In April, the Claremont school district and the city sponsored a citywide Health Fair, supported by local supermarkets, gyms, and other vendors. About 250 people, including school district and city employees, attended.
“It was a really nice day,” said Hausler, a key player in planning the event. “I think that ‘If you build it, they will come.’”
Administrators and school nurses in SAU 5, which includes the towns of Lee, Madbury, and Durham, learned a similar lesson this year after launching a health promotion program that didn’t catch fire. Like Hausler in Claremont, they also found an alternative that worked.
Using a portion of the $500 grant made available to the SAU through LGC’s Health and Safety Coordinator Academy, the Moharimet Elementary School started the “5, 2, 1, 0” program, a campaign to encourage staff to consume at least five fruits and vegetables daily, limit daily “screen time” to two hours or less, exercise for at least one hour, and eliminate sugary drinks.
“About a quarter of the staff, 20 people, signed up, but by the end of the six weeks, there were only eleven,” said Moharimet Elementary School nurse Tracy Schroeder. “So the second time, we did straight walking. We started with 27 people and ended with 20, and we got really good feedback.”
Schroeder said it was easy for participants to wear pedometers and fun for them to count their steps at the end of the day. “It was a motivating thing,” she said. “You’d say, ‘I didn’t get to 10,000 steps today. What happened? What did I do today?’”
The school nurse said she also used the walking program to remind employees to take the Health Assessment and participate in the Health Awareness program.
Meanwhile, colleagues at other schools in the SAU were making similar attempts to foster participation.
“At the Oyster River Middle School, the school nurse reimbursed staff for fruits and vegetables they bought, up to $25, if they brought in the receipt,” Schroeder said. “There’s not much you can buy for a school (with the shared $500 grant) but it was a little carrot to get people to participate.”
“When it comes from the top” more employees are likely to listen and participate, added Human Resources Coordinator Theresa Proia, recounting how two school bus drivers learned through the “Know Your Numbers” program that they had coronary blockages.

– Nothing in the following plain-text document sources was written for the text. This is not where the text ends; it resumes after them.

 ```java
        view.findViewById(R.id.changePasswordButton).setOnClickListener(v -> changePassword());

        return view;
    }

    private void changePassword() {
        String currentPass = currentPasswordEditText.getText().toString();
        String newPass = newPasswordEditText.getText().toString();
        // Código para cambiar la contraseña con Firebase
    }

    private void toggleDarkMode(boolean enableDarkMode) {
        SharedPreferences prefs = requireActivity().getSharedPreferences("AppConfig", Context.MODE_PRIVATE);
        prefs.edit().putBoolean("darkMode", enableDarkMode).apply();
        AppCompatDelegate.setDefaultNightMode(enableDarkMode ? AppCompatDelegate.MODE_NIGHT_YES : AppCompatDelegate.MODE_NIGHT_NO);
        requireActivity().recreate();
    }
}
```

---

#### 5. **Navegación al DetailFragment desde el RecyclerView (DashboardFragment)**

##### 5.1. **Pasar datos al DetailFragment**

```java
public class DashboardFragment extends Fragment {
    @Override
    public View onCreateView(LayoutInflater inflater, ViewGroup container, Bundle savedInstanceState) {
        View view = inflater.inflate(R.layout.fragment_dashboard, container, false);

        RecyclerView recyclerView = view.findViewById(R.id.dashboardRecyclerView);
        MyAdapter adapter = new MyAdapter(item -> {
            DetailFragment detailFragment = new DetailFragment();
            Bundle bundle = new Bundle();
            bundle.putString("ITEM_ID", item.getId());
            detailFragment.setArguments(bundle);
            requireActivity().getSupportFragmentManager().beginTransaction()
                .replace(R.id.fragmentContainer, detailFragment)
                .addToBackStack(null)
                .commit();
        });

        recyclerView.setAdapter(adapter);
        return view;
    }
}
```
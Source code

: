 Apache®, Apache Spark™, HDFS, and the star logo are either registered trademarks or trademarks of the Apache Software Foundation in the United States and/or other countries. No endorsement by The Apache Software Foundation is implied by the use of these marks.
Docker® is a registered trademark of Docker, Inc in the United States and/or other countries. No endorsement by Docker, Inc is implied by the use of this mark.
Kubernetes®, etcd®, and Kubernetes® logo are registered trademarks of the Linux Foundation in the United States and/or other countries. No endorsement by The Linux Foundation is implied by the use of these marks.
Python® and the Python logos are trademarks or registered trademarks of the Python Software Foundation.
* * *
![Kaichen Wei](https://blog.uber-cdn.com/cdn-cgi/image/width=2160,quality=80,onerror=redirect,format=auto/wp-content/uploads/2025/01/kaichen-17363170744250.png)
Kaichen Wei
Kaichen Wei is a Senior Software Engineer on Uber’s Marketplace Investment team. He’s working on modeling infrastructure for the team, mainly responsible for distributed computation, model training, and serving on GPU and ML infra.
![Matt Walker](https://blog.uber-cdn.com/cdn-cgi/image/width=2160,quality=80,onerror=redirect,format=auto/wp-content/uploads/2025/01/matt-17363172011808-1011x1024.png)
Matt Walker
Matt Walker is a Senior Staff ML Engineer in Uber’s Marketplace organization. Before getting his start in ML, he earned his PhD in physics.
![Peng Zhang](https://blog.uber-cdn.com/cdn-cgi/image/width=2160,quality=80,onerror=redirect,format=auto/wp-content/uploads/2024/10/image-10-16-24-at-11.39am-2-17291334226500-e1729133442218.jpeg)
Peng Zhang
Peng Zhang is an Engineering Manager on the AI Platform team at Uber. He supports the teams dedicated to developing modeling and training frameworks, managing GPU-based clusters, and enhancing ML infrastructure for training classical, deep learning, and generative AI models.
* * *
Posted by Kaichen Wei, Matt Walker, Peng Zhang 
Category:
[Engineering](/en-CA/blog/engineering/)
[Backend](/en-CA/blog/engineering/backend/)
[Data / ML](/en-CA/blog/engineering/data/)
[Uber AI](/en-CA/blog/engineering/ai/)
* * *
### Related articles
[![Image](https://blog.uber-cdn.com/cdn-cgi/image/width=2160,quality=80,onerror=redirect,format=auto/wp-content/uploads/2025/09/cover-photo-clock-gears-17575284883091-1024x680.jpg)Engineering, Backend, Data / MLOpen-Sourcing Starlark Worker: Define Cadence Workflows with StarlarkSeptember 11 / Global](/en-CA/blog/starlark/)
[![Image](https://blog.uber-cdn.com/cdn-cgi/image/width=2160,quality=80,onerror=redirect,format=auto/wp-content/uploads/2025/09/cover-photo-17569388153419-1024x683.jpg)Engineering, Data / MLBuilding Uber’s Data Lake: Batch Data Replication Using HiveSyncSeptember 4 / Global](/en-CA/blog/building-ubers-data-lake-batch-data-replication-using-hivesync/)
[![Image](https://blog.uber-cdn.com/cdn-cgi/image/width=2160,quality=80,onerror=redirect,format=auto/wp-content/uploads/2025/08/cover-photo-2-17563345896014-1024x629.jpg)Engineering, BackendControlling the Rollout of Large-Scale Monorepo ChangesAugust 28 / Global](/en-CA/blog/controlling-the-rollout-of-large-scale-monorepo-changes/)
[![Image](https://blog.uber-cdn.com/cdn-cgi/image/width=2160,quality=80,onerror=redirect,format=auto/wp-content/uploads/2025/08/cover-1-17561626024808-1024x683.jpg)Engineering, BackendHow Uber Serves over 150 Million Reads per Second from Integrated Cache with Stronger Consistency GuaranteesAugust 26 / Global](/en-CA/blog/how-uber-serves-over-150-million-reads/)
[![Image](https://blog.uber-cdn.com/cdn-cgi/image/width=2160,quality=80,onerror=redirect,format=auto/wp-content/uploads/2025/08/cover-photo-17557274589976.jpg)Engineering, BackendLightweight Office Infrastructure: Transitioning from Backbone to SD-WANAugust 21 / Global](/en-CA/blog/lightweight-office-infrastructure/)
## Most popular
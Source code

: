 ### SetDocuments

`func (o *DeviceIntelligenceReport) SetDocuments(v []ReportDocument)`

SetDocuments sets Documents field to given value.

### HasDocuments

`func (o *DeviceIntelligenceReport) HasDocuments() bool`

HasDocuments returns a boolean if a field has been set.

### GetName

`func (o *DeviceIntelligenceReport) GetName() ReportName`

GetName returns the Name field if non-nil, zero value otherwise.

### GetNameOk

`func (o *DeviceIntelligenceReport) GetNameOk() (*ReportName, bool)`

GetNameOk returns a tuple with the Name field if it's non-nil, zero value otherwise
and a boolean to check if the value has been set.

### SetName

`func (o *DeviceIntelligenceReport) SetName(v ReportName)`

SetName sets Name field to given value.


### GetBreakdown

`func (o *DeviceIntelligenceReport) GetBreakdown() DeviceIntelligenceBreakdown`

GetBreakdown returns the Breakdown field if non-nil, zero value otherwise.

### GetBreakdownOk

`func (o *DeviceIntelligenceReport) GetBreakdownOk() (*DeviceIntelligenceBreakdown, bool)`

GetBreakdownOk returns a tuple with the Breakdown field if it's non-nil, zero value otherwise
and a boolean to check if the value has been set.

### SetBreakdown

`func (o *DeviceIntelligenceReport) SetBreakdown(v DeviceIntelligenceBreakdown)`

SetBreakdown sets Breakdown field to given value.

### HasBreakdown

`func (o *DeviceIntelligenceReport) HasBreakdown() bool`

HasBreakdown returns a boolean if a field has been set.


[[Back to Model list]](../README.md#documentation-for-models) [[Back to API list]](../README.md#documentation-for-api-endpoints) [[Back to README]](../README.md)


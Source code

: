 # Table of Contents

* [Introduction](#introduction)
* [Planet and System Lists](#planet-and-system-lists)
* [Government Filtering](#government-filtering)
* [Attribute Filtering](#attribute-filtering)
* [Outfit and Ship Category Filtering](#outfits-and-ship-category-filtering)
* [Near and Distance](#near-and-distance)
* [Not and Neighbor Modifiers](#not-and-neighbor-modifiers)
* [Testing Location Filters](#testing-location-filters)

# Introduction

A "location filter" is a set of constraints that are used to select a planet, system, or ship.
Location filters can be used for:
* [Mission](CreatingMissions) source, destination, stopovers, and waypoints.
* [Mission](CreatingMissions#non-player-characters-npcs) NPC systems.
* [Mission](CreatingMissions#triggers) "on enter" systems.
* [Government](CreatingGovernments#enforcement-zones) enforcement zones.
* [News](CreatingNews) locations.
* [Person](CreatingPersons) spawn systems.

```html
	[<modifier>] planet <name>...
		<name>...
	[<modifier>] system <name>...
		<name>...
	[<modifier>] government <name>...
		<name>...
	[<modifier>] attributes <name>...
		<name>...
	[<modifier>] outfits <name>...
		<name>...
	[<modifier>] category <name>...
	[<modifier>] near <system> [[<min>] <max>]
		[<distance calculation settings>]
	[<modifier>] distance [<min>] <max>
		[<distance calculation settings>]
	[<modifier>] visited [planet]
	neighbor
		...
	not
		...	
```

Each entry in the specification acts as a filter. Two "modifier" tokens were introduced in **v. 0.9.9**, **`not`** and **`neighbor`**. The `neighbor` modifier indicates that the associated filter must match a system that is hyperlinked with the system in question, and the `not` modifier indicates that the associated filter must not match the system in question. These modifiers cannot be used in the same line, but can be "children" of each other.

She said both underwent surgery to correct potentially fatal conditions.
“If we didn’t have ‘Know Your Numbers,’ they wouldn’t have known,” Proia said.
James, the SAU 39 human resources director, said working with LGC has deepened her understanding of how “wellness, benefits, and safety” are linked. “We realize they really intersect a lot, that it’s all encompassing,” she said.
Indeed, that connection is reflected in LGC HealthTrust programs based on containing costs while providing public employees and their families with comprehensive health care coverage and opportunities to improve and maintain their health.